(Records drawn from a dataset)
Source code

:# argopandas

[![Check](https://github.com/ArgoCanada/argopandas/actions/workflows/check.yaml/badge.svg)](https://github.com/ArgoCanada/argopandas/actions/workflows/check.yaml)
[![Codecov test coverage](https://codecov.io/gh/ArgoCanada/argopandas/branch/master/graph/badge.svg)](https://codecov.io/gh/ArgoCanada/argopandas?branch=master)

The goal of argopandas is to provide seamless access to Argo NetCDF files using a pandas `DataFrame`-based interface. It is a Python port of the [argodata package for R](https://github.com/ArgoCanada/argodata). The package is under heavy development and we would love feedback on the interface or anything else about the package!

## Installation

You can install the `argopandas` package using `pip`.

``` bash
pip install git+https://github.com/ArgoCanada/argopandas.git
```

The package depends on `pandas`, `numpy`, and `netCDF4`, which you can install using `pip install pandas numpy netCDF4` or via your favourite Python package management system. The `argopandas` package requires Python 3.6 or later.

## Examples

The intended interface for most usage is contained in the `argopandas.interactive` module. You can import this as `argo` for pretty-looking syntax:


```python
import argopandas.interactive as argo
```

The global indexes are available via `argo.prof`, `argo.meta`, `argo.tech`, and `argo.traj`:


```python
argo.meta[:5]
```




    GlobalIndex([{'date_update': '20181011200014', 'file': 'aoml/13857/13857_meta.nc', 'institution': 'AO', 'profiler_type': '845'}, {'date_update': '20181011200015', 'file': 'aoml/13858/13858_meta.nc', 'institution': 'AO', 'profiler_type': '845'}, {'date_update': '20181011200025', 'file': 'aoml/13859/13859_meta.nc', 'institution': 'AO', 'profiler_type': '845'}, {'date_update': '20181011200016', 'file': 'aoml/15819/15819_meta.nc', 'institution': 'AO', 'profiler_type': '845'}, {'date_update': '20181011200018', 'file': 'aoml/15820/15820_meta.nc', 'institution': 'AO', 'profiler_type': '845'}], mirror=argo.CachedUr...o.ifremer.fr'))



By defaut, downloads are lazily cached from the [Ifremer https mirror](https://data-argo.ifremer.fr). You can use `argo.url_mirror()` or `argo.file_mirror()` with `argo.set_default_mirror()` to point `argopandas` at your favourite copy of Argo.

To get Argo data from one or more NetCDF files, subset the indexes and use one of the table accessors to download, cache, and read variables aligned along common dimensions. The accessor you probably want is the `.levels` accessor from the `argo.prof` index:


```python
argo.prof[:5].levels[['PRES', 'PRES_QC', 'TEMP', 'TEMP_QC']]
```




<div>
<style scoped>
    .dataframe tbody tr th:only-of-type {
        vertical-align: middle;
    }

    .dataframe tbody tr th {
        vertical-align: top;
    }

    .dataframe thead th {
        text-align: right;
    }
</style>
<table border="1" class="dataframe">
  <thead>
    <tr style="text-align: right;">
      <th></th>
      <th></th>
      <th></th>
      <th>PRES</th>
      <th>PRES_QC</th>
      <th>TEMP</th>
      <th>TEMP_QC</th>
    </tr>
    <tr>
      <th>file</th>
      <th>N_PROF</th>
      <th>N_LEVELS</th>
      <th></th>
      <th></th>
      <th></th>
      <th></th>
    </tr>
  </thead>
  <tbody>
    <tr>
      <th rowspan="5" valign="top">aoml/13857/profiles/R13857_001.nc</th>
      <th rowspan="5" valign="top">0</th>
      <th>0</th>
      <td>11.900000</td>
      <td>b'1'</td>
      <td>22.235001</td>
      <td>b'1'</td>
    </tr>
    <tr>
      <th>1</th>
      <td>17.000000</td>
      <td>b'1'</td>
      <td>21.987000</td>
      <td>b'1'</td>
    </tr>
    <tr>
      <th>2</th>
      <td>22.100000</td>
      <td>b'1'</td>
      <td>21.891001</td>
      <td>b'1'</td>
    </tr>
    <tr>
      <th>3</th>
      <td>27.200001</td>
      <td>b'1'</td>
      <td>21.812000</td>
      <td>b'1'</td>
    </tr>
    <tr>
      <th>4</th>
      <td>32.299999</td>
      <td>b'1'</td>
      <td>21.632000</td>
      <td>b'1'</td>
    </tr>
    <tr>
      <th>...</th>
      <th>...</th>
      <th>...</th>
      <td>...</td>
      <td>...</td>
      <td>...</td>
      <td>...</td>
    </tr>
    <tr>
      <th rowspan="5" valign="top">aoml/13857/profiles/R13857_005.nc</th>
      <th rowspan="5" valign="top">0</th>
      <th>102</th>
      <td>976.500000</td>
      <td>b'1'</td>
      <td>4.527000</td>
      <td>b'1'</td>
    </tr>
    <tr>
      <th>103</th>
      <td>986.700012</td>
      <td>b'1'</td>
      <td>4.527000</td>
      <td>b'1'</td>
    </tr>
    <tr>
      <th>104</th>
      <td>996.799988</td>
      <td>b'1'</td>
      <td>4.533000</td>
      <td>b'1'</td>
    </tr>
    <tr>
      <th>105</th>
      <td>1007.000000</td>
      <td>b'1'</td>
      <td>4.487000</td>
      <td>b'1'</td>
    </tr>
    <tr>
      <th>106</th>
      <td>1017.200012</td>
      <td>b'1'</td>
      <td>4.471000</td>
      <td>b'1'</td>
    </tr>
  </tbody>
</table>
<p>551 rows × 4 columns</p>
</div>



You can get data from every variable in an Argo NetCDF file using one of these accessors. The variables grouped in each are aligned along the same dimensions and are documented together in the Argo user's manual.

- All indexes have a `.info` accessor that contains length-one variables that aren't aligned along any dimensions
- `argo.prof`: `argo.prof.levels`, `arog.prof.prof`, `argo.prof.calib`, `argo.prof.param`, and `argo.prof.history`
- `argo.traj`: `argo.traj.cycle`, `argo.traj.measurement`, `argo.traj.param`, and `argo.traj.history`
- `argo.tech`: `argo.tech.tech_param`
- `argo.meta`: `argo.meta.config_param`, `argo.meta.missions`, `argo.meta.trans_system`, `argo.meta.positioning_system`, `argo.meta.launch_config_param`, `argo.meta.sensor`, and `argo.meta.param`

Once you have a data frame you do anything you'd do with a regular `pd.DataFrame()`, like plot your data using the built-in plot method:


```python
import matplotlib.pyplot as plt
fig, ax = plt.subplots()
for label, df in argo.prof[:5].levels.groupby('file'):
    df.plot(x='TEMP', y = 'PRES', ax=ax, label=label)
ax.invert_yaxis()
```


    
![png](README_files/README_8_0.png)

What is required: In the entries above, find the line with "<td>4.487000</td>", then retype it and every line after it exactly.

Response to the task:
      <td>4.487000</td>
      <td>b'1'</td>
    </tr>
    <tr>
      <th>106</th>
      <td>1017.200012</td>
      <td>b'1'</td>
      <td>4.471000</td>
      <td>b'1'</td>
    </tr>
  </tbody>
</table>
<p>551 rows × 4 columns</p>
</div>



You can get data from every variable in an Argo NetCDF file using one of these accessors. The variables grouped in each are aligned along the same dimensions and are documented together in the Argo user's manual.

- All indexes have a `.info` accessor that contains length-one variables that aren't aligned along any dimensions
- `argo.prof`: `argo.prof.levels`, `arog.prof.prof`, `argo.prof.calib`, `argo.prof.param`, and `argo.prof.history`
- `argo.traj`: `argo.traj.cycle`, `argo.traj.measurement`, `argo.traj.param`, and `argo.traj.history`
- `argo.tech`: `argo.tech.tech_param`
- `argo.meta`: `argo.meta.config_param`, `argo.meta.missions`, `argo.meta.trans_system`, `argo.meta.positioning_system`, `argo.meta.launch_config_param`, `argo.meta.sensor`, and `argo.meta.param`

Once you have a data frame you do anything you'd do with a regular `pd.DataFrame()`, like plot your data using the built-in plot method:


```python
import matplotlib.pyplot as plt
fig, ax = plt.subplots()
for label, df in argo.prof[:5].levels.groupby('file'):
    df.plot(x='TEMP', y = 'PRES', ax=ax, label=label)
ax.invert_yaxis()
```


    
![png](README_files/README_8_0.png)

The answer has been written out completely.